MetaDIA: A DDA-free Database Reduction Strategy for DIA Human Gut Metaproteomics
Haonan Duan1,2, Zhibin Ning2, Zhongzhi Sun2
1Nanjing Women and Children's Healthcare Hospital, Women's Hospital of Nanjing Medical University, Nanjing 210004, China.
Genomics, Proteomics & Bioinformatics
|April 5, 2026
Summary
This study introduces MetaDIA, a new method for analyzing gut microbiome data. MetaDIA improves the speed and accuracy of identifying peptides in metaproteomics by reducing the search space.
Area of Science:
- Microbiology
- Metaproteomics
- Bioinformatics
Background:
- Gut microbiomes are complex, posing challenges for peptide identification in metaproteomics.
- Current data-independent acquisition (DIA) analysis relies on data-dependent acquisition (DDA) libraries, which are resource-intensive and limiting.
Purpose of the Study:
- To develop a novel strategy for reducing the search space in metaproteomics.
- To create an efficient workflow for analyzing DIA microbiome data without DDA assistance.
Main Methods:
- Utilized species and functional abundance information to score and prioritize peptides.

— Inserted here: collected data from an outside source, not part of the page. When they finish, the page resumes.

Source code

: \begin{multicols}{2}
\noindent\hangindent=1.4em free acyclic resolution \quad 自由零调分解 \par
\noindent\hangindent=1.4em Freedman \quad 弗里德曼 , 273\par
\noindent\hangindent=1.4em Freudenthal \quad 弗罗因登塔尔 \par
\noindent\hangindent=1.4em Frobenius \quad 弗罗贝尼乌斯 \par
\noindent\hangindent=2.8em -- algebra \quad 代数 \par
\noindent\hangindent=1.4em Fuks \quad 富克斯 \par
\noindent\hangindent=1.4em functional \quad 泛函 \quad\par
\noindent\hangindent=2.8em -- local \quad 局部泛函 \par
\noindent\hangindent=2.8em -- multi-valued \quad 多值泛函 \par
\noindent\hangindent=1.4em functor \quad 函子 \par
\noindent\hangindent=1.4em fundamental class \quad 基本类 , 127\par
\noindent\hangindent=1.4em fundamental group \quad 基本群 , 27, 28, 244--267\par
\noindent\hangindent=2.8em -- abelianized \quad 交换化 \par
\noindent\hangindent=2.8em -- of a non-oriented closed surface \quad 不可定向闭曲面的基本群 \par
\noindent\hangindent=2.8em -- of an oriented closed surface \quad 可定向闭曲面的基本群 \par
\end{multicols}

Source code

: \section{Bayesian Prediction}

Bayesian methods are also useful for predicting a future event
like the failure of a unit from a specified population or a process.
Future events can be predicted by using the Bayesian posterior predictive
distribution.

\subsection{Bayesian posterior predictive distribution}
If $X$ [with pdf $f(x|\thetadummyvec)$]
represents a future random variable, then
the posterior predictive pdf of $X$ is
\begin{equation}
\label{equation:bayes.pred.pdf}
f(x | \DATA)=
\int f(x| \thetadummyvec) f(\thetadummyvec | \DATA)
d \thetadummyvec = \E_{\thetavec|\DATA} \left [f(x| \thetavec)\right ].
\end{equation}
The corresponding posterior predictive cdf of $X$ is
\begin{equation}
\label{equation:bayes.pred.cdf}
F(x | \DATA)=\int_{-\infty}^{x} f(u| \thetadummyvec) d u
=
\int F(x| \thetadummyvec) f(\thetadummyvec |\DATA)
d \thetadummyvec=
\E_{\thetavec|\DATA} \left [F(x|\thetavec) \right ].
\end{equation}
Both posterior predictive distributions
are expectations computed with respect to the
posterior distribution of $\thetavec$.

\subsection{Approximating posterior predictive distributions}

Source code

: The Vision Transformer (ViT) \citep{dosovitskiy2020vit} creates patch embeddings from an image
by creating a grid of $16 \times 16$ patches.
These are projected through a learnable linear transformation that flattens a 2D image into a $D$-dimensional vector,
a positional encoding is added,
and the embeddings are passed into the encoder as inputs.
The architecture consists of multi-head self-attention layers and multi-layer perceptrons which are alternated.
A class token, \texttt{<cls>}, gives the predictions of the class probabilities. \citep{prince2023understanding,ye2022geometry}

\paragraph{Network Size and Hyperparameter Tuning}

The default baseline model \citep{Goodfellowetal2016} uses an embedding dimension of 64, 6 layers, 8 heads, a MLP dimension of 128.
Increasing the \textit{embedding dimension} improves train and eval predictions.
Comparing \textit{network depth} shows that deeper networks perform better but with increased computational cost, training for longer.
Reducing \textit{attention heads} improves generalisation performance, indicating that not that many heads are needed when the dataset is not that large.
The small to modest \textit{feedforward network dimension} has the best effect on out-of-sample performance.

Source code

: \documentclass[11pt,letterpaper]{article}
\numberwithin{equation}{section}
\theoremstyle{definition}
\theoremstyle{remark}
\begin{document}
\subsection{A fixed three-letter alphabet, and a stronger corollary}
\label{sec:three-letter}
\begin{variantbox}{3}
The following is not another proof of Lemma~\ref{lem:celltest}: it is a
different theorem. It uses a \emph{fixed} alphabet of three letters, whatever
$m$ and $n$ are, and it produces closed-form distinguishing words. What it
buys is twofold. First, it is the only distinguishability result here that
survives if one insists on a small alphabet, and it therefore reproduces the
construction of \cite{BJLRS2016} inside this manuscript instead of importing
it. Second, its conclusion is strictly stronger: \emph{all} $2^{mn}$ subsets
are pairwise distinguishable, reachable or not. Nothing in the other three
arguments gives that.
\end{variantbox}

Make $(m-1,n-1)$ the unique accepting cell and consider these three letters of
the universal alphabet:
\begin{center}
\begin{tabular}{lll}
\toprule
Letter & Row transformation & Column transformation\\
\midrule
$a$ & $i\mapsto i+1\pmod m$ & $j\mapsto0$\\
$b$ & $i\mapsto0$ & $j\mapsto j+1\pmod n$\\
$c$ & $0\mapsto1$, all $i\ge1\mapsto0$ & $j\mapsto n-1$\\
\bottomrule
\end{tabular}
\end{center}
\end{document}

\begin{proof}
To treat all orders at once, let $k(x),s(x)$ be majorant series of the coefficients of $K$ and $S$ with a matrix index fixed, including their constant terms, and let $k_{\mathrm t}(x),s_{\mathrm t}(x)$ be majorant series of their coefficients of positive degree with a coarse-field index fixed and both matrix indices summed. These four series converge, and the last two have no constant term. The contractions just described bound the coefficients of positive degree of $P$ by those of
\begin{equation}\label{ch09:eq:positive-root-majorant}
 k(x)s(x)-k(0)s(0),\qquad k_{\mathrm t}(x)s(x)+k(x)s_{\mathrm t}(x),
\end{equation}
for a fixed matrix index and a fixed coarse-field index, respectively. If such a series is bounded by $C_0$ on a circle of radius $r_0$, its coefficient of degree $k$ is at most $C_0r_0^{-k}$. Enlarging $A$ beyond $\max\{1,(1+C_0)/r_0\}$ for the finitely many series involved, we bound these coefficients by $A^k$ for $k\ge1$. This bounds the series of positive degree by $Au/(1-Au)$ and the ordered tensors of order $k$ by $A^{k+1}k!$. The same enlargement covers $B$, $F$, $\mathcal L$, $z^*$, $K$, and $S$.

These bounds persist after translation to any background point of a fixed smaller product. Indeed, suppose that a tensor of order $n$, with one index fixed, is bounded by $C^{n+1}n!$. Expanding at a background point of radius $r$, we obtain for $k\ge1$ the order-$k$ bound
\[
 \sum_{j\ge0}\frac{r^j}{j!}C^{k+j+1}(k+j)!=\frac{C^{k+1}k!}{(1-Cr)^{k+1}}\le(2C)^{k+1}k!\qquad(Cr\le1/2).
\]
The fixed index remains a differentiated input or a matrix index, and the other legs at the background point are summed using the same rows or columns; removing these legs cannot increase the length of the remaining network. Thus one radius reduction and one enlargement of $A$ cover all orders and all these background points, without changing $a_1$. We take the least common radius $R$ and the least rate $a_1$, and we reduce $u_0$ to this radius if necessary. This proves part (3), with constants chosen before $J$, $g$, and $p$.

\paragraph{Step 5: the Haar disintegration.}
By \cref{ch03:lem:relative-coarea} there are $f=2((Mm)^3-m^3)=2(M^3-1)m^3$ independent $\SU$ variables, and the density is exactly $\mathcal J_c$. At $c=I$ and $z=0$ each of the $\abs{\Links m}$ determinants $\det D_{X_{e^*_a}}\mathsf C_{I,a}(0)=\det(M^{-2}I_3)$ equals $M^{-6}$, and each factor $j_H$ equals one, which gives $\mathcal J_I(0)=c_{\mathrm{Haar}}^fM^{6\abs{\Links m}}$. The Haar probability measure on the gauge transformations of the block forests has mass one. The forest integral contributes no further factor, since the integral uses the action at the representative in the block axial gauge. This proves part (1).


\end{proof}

- Developed the MetaDIA workflow for DIA metaproteomics data analysis.
- Created a reduced, sufficient database for DIA data searching.
Main Results:
- MetaDIA successfully reduced the search space for metaproteomics.
- The workflow demonstrated strong consistency with traditional DDA-based library approaches.
- Achieved comparable protein and functional level identifications.
Conclusions:
- MetaDIA offers an efficient, DDA-independent approach for metaproteomics.
- This method enhances the application of DIA in microbiome research.
- MetaDIA is available as an open-source project.